Die Entführung aus dem Serail

Singspiel von Wolfgang Amadeus Mozart

Archivmeldung aus dem Jahr 2014
Veröffentlicht: 15.10.2014 // Quelle: KulturStadtLev

Handlung
Belmonte, ein junger spanischer Edelmann, will seine Braut Konstanze, deren Zofe Blonde und seinen Diener Pedrillo befreien, die auf einer Seereise in die Hände von Piraten gefallen waren und von dem hohen türkischen Würdenträger Bassa Selim als Sklaven für dessen Serail erworben wurden.
Es gelingt Belmonte jedoch nicht, am Aufseher Osmin vorbeizukommen, bis er auf Pedrillo trifft, der ihn als Baumeister in den Palast einführt.
Währenddessen hat weder Konstanze dem Drohen und Bitten des Bassa, noch Blonde den Zudringlichkeiten Osmins nachgegeben.
Pedrillos Fluchtpläne scheitern im letzten Augenblick, und die Gefangenen werden vor den Bassa geführt, der in Belmonte den Sohn seines größten Feindes erkennt. Doch anstatt Rache zu nehmen, schenkt der Bassa den Gefangenen die Freiheit.
Mozart und Stephanie gestalteten mit der Rolle des Bassa Selim (eine reine Sprechrolle) den türkischen Herrscher als Vertreter von Humanität und Aufklärung im Zusammenprall der verschiedenen Kulturen.

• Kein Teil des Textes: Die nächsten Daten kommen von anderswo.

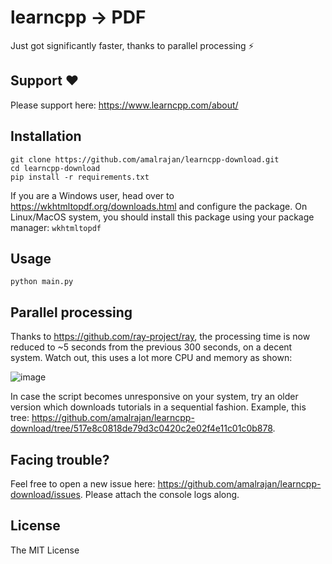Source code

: # learncpp -> PDF

Just got significantly faster, thanks to parallel processing ⚡

## Support ❤️

Please support here: https://www.learncpp.com/about/


## Installation 

```
git clone https://github.com/amalrajan/learncpp-download.git
cd learncpp-download
pip install -r requirements.txt
```

If you are a Windows user, head over to https://wkhtmltopdf.org/downloads.html and configure the package.
On Linux/MacOS system, you should install this package using your package manager: `wkhtmltopdf`


## Usage

```
python main.py
```

## Parallel processing

Thanks to https://github.com/ray-project/ray, the processing time is now reduced to ~5 seconds from the previous 300 seconds, on a decent system.
Watch out, this uses a lot more CPU and memory as shown:

![image](https://raw.githubusercontent.com/amalrajan/learncpp-download/master/screenshots/Screenshot%202022-02-25%20145949.png)

In case the script becomes unresponsive on your system, try an older version which downloads tutorials in a sequential fashion. Example, this tree: https://github.com/amalrajan/learncpp-download/tree/517e8c0818de79d3c0420c2e02f4e11c01c0b878.

## Facing trouble?

Feel free to open a new issue here: https://github.com/amalrajan/learncpp-download/issues. Please attach the console logs along.

## License

The MIT License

Zur Entstehungsgeschichte:
Kaiser Joseph II. veranlasste 1778 die Gründung eines „deutschen Nationalsingspiels“, und wollte damit die vorherrschende italienische Oper durch deutschsprachige Stücke ersetzen. Der Kaiser selbst hatte den Wunsch nach einer von Mozart komponierten Oper und gab diese im Juli 1781 in Auftrag. Die Uraufführung von Mozarts Meisterwerk „Die Entführung aus dem Serail“ ein Jahr später in Wien wurde zu einem großen Erfolg. So fand das Stück schnell seinen Weg auf andere Bühnen in Prag, Leipzig, Bonn, München und Salzburg und wurde schon zu Mozarts Lebzeiten seine erfolgreichste und meistgespielte Oper.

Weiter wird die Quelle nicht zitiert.